Supplied material:
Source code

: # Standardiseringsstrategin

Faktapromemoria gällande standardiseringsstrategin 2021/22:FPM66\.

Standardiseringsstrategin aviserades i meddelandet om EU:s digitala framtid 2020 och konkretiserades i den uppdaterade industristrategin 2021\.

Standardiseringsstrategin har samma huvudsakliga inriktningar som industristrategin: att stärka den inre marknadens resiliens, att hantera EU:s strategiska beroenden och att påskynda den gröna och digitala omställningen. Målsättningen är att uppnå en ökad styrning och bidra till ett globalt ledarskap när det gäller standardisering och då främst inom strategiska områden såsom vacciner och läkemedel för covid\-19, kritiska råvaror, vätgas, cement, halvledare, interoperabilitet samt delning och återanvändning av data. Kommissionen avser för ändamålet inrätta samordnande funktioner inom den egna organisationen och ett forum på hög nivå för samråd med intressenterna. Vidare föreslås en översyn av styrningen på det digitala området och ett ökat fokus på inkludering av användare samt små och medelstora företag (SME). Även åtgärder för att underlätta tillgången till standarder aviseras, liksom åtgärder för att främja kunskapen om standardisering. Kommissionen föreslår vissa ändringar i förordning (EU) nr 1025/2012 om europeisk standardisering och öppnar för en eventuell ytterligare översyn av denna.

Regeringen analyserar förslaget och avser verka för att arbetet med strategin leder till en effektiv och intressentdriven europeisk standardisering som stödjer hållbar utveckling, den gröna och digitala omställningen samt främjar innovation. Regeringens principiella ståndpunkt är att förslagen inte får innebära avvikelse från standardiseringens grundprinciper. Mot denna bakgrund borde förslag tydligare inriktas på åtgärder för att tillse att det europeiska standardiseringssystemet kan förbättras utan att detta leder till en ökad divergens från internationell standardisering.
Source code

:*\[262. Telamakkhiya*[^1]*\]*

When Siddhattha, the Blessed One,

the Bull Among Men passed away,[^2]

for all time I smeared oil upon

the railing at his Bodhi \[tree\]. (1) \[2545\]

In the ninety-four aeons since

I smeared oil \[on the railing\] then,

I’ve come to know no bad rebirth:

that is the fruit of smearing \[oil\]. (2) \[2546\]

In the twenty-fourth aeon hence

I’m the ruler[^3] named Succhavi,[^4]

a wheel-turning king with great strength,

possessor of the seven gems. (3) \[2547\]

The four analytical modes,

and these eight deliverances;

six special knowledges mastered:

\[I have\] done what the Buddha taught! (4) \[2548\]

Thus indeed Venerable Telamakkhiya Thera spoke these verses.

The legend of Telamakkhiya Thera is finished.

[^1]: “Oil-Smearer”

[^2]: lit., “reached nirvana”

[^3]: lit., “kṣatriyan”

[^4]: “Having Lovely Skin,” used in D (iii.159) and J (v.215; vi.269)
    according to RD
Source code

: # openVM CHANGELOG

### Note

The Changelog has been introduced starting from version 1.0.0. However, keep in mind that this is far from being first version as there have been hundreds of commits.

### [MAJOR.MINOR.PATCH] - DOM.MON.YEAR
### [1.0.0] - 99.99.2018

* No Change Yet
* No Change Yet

Directions for this task: Give again the closing portion of the entries, from the line with "for all time I smeared oil upon" through the last line. Keep it exact and add nothing.

Reply to the task:
for all time I smeared oil upon

the railing at his Bodhi \[tree\]. (1) \[2545\]

In the ninety-four aeons since

I smeared oil \[on the railing\] then,

I’ve come to know no bad rebirth:

that is the fruit of smearing \[oil\]. (2) \[2546\]

In the twenty-fourth aeon hence

I’m the ruler[^3] named Succhavi,[^4]

a wheel-turning king with great strength,

possessor of the seven gems. (3) \[2547\]

The four analytical modes,

and these eight deliverances;

six special knowledges mastered:

\[I have\] done what the Buddha taught! (4) \[2548\]

Thus indeed Venerable Telamakkhiya Thera spoke these verses.

The legend of Telamakkhiya Thera is finished.

[^1]: “Oil-Smearer”

[^2]: lit., “reached nirvana”

[^3]: lit., “kṣatriyan”

[^4]: “Having Lovely Skin,” used in D (iii.159) and J (v.215; vi.269)
    according to RD
Source code

: # openVM CHANGELOG

### Note

The Changelog has been introduced starting from version 1.0.0. However, keep in mind that this is far from being first version as there have been hundreds of commits.

### [MAJOR.MINOR.PATCH] - DOM.MON.YEAR
### [1.0.0] - 99.99.2018

* No Change Yet
* No Change Yet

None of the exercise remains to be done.